■ Data to use:
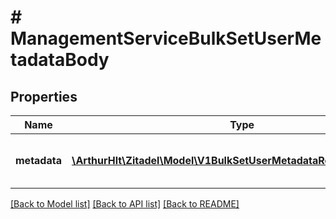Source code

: # # ManagementServiceBulkSetUserMetadataBody

## Properties

Name | Type | Description | Notes
------------ | ------------- | ------------- | -------------
**metadata** | [**\ArthurHlt\Zitadel\Model\V1BulkSetUserMetadataRequestMetadata[]**](V1BulkSetUserMetadataRequestMetadata.md) | The values have to be base64 encoded. | [optional]

[[Back to Model list]](../../README.md#models) [[Back to API list]](../../README.md#endpoints) [[Back to README]](../../README.md)
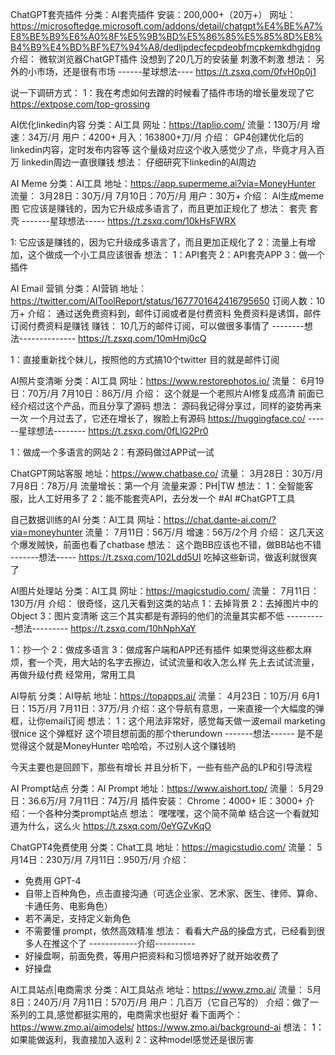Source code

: ChatGPT套壳插件
分类：AI套壳插件
安装：200,000+（20万+）
网址：https://microsoftedge.microsoft.com/addons/detail/chatgpt%E4%BE%A7%E8%BE%B9%E6%A0%8F%E5%9B%BD%E5%86%85%E5%85%8D%E8%B4%B9%E4%BD%BF%E7%94%A8/dedljpdecfecpdeobfmcpkemkdhgjdng
介绍：
微软浏览器ChatGPT插件
没想到了20几万的安装量
刺激不刺激
想法：
另外的小市场，还是很有市场
------星球想法----
https://t.zsxq.com/0fvH0p0j1

说一下调研方式：
1：我在考虑如何去蹭的时候看了插件市场的增长量发现了它
https://extpose.com/top-grossing


AI优化linkedin内容
分类：AI工具
网址：https://taplio.com/
流量：130万/月
增速：34万/月
用户：4200+
月入：163800+刀/月
介绍：
GP4创建优化后的linkedin内容，定时发布内容等
这个量级对应这个收入感觉少了点，毕竟才月入百万
linkedin周边一直很赚钱
想法：
仔细研究下linkedin的AI周边

AI Meme
分类：AI工具
地址：https://app.supermeme.ai?via=MoneyHunter
流量：
3月28日：30万/月
7月10日：70万/月
用户：30万+
介绍：
AI生成meme图
它应该是赚钱的，因为它升级成多语言了，而且更加正规化了
想法：
套壳 套壳
-------星球想法-----
https://t.zsxq.com/10kHsFWRX

1: 它应该是赚钱的，因为它升级成多语言了，而且更加正规化了
2：流量上有增加，这个做成一个小工具应该很香
想法：
1：API套壳
2：API套壳APP
3：做一个插件

AI Email 营销
分类：AI营销
地址：https://twitter.com/AIToolReport/status/1677701642416795650
订阅人数：10万+
介绍：
通过送免费资料到，邮件订阅或者是付费资料
免费资料是诱饵，邮件订阅付费资料是赚钱
赚钱：
10几万的邮件订阅，可以做很多事情了
--------想法--------------
https://t.zsxq.com/10mHmj0cQ

1：直接重新找个妹儿，按照他的方式搞10个twitter
目的就是邮件订阅


AI照片变清晰
分类：AI工具
网址：https://www.restorephotos.io/
流量：
6月19日：70万/月
7月10日：86万/月
介绍：
这个就是一个老照片AI修复成高清
前面已经介绍过这个产品，而且分享了源码
想法：
源码我记得分享过，同样的姿势再来一次
一个月过去了，它还在增长了，猴脸上有源码
https://huggingface.co/
------星球想法--------
https://t.zsxq.com/0fLlG2Pr0

1：做成一个多语言的网站
2：有源码做过APP试一试


ChatGPT网站客服
地址：https://www.chatbase.co/
流量：
3月28日：30万/月
7月8日：78万/月
流量增长：第一个月
流量来源：PH|TW
想法：
1：全智能客服，比人工好用多了
2：能不能套壳API，去分发一个
#AI #ChatGPT工具

自己数据训练的AI
分类：AI工具
网址：https://chat.dante-ai.com/?via=moneyhunter
流量：
7月11日：56万/月
增速：56万/2个月
介绍：
这几天这个爆发贼快，前面也看了chatbase
想法：
这个跑BB应该也不错，做BB站也不错
-------想法-----
https://t.zsxq.com/102Ldd5UI
吃掉这些新词，做返利就很爽了

AI图片处理站
分类：AI工具
网址：https://magicstudio.com/
流量：
7月11日：130万/月
介绍：
很奇怪，这几天看到这类的站点
1：去掉背景
2：去掉图片中的Object
3：图片变清晰
这三个其实都是有源码的他们的流量其实都不低
----------想法---------
https://t.zsxq.com/10hNphXaY

1：抄一个
2：做成多语言
3：做成客户端和APP还有插件
如果觉得这些都太麻烦，套一个壳，用大站的名字去擦边，试试流量和收入怎么样
先上去试试流量，再做升级付费
经常用，常用工具


AI导航
分类：AI导航
地址：https://topapps.ai/
流量：
4月23日：10万/月
6月1日：15万/月
7月11日：37万/月
介绍：这个导航有意思，一来直接一个大幅度的弹框，让你email订阅
想法：
1：这个用法非常好，感觉每天做一波email marketing很nice
这个弹框好
这个项目想前面的那个therundown
-------想法------
是不是觉得这个就是MoneyHunter
哈哈哈，不过别人这个赚钱哟


今天主要也是回顾下，那些有增长
并且分析下，一些有些产品的LP和引导流程

AI Prompt站点
分类：AI Prompt
地址：https://www.aishort.top/
流量：
5月29日：36.6万/月
7月11日：74万/月
插件安装：
Chrome：4000+
IE：3000+
介绍：一个各种分类prompt站点
想法：
嘿嘿嘿，这个简不简单
结合这一个看就知道为什么，这么火
https://t.zsxq.com/0eYGZvKqO


ChatGPT4免费使用
分类：Chat工具
地址：https://magicstudio.com/
流量：
5月14日：230万/月
7月11日：950万/月
介绍：
- 免费用 GPT-4
- 自带上百种角色，点击直接沟通（可选企业家、艺术家、医生、律师、算命、卡通任务、电影角色）
- 若不满足，支持定义新角色
- 不需要懂 prompt，依然高效精准
  想法：
  看看大产品的操盘方式，已经看到很多人在推这个了
------------介绍----------
- 好操盘啊，前面免费，等用户把资料和习惯培养好了就开始收费了
- 好操盘

AI工具站点|电商需求
分类：AI工具站点
地址：https://www.zmo.ai/
流量：
5月8日：240万/月
7月11日：570万/月
用户：几百万（它自己写的）
介绍：做了一系列的工具,感觉都挺实用的，电商需求也挺好
看下面两个：
https://www.zmo.ai/aimodels/
https://www.zmo.ai/background-ai
想法：
1：如果能做返利，我直接加入返利
2：这种model感觉还是很厉害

■ Your task:
Going through the records above line by line, tally those with the word "zsxq" and answer with the number only.

■ Response below:
7